Always consult with a healthcare professional to tailor these recommendations to your specific needs.
Medication
Disseminated Intravascular Coagulation (DIC) is a complex condition that requires prompt medical attention. Treatment for DIC primarily focuses on addressing the underlying cause and managing symptoms. Medications and interventions commonly used include:

1. **Anticoagulants**: Low-dose heparin might be used in some cases to prevent further clotting.
2. **Blood Products**:
- **Platelet transfusions**: To treat low platelet counts.
- **Fresh frozen plasma**: To replace depleted clotting factors.
- **Cryoprecipitate**: To replace fibrinogen and other clotting factors.
3. **Supportive Care**:
- Intravenous fluids to maintain blood pressure and organ perfusion.
- Oxygen therapy for those with respiratory complications.

It’s crucial to treat the underlying cause of DIC, such as infections, trauma, or malignancies, to stabilize the patient's condition.
Repurposable Drugs
Disseminated Intravascular Coagulation (DIC) is a serious condition involving widespread blood clotting and bleeding. There are a few existing drugs that could potentially be repurposed for treating DIC:

1. **Heparin**: An anticoagulant that can help manage the clotting aspect of DIC, though its use is controversial because it may exacerbate bleeding issues.
2. **Tranexamic Acid**: An anti-fibrinolytic that could help control hemorrhage.
3. **Recombinant Human Activated Protein C (rhAPC)**: Previously used in sepsis, it has anticoagulant, anti-inflammatory, and cytoprotective properties which could be beneficial in DIC.
4. **Fresh Frozen Plasma (FFP)**: Provides clotting factors and can help restore coagulation balance.

Close monitoring and supportive care are essential when using these therapies due to the complex and variable nature of DIC.
Metabolites
Disseminated intravascular coagulation (DIC) is a complex condition that involves widespread activation of the clotting cascade, leading to the formation of clots in the small blood vessels. This can cause multiple organ damage and bleeding due to the consumption of clotting factors. Metabolites involved in DIC can include fibrin degradation products (FDPs), D-dimers, and other markers of coagulation and fibrinolysis. These are measured to assess the extent and severity of the condition.
Nutraceuticals
There is limited evidence to support the use of nutraceuticals in the management of disseminated intravascular coagulation (DIC). Treatment typically focuses on addressing the underlying cause, supportive care, and managing coagulation abnormalities with conventional medical interventions. Before considering any alternative therapies, it is essential to consult a healthcare professional.
Peptides
Disseminated Intravascular Coagulation (DIC) is a serious condition characterized by widespread activation of the coagulation pathways, leading to the formation of blood clots in small blood vessels throughout the body. This can result in multiple organ damage and is often associated with severe infections, trauma, or other medical conditions.

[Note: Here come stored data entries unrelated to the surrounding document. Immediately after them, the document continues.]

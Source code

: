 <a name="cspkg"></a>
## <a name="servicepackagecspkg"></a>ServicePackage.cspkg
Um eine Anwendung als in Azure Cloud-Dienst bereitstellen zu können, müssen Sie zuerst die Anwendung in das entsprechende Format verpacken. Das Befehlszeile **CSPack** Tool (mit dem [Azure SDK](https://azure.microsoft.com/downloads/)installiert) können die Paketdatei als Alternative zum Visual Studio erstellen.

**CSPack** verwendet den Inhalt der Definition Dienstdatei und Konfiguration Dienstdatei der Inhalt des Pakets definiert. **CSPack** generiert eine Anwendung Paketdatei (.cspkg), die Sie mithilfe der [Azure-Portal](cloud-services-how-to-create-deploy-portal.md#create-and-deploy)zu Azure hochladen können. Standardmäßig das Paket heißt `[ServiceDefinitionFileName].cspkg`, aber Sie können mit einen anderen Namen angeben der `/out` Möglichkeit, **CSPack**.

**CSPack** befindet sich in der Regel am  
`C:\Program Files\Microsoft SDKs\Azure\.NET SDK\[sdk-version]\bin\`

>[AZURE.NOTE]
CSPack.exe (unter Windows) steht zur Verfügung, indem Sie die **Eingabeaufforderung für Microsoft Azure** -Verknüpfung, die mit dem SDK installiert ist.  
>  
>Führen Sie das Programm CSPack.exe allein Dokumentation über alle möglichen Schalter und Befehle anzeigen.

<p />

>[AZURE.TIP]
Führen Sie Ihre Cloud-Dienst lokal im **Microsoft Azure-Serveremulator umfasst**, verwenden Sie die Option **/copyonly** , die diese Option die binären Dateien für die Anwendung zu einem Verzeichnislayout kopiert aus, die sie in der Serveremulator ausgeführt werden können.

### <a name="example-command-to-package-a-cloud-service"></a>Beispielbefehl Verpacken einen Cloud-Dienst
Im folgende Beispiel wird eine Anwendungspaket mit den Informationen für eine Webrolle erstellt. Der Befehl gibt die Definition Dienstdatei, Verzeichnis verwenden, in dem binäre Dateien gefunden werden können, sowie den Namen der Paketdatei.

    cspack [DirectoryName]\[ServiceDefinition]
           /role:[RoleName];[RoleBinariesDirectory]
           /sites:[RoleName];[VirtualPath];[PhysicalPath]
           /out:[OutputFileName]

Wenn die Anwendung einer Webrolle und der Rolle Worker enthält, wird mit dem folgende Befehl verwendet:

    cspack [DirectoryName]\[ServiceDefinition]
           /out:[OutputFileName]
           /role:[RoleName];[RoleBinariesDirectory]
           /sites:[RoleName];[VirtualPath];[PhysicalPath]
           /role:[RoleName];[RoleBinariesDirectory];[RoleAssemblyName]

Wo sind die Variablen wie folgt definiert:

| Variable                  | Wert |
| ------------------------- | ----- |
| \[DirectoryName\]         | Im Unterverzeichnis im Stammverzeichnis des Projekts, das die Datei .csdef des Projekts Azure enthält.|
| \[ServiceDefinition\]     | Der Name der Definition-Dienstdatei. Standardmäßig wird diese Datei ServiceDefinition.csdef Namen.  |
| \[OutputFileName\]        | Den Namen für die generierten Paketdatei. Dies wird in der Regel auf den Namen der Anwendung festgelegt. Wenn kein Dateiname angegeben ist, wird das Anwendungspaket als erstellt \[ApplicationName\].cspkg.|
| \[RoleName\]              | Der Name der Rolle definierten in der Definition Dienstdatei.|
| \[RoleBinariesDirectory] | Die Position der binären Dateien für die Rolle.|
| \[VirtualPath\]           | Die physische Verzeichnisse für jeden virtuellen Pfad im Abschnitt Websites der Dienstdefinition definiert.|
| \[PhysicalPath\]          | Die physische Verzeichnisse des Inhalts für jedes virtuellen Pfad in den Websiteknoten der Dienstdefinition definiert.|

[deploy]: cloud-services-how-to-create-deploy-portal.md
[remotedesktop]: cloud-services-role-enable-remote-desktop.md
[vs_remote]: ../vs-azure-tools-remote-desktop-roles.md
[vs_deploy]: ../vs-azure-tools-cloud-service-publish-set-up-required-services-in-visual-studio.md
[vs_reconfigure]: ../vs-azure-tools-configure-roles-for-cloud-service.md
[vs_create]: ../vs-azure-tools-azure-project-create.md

**Peptides:** In the context of DIC, peptides may refer to bioactive molecules involved in coagulation and inflammation pathways. These peptides could include coagulation factors, such as fibrinogen-derived peptides, or other signaling molecules like cytokines that play a role in the inflammatory response.

**Nan:** This term is not directly related to DIC but may reference nanotechnology or nanoparticles in a broader medical context. While not currently standard treatment, research is exploring the use of nanoparticles for targeted drug delivery or diagnostic purposes in coagulation disorders, including DIC. This includes developing nanoparticles that can deliver anticoagulants or anti-inflammatory agents directly to sites of clot formation or inflammation.